**Try it:** Examine each line of the listing below. Copy those in which the string "link" appears.

**Exercise input:**
---+---

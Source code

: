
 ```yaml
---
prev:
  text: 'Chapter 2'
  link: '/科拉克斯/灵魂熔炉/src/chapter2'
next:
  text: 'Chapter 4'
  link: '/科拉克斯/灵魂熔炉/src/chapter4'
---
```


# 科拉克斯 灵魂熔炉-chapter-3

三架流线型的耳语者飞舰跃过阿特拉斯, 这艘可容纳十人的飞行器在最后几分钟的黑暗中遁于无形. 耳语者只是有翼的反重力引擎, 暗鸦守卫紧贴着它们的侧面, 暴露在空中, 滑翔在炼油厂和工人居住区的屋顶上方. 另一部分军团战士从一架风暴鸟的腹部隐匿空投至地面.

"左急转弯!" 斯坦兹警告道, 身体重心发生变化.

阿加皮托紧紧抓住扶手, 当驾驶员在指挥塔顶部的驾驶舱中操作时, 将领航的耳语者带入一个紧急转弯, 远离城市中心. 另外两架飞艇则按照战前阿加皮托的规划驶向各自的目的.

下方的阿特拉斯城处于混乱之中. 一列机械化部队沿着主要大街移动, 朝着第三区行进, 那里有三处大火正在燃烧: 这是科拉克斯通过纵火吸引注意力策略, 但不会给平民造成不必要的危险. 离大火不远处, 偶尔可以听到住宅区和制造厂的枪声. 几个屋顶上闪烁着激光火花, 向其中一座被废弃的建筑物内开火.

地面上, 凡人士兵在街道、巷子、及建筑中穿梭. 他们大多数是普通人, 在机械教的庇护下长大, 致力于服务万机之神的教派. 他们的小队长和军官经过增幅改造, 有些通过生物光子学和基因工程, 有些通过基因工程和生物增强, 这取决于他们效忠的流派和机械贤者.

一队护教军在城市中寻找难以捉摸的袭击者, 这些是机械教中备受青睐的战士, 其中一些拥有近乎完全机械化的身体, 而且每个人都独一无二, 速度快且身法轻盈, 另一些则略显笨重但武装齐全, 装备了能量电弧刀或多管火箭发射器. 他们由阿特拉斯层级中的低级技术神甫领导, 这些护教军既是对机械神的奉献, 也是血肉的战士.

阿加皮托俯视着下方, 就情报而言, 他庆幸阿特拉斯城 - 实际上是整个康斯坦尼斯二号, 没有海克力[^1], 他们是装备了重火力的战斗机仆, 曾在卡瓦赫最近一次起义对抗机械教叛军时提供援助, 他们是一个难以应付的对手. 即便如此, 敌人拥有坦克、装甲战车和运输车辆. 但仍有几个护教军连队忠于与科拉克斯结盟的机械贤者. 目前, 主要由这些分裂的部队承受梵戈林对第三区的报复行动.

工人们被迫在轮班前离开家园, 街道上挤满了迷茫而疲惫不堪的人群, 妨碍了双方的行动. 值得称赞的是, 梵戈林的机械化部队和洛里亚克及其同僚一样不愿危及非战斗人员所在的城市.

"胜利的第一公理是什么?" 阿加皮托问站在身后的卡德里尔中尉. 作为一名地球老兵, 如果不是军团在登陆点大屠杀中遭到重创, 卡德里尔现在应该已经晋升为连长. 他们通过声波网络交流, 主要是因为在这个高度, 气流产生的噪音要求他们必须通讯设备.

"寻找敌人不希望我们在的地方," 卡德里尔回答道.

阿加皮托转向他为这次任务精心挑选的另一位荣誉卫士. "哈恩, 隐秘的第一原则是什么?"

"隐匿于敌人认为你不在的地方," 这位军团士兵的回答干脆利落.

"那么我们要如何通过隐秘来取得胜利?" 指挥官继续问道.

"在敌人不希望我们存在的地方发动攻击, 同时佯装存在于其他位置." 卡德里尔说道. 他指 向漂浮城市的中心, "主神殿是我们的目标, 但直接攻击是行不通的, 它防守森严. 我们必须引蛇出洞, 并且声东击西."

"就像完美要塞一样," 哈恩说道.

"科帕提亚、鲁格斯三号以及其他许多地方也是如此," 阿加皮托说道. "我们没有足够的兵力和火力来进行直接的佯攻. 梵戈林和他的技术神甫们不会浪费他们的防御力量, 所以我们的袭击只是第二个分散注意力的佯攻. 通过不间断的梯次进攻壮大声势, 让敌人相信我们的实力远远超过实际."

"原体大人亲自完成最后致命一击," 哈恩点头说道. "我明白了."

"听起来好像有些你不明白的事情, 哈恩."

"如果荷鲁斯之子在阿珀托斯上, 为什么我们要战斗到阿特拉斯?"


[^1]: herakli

---+---

**Written reply:**
  link: '/科拉克斯/灵魂熔炉/src/chapter2'
  link: '/科拉克斯/灵魂熔炉/src/chapter4'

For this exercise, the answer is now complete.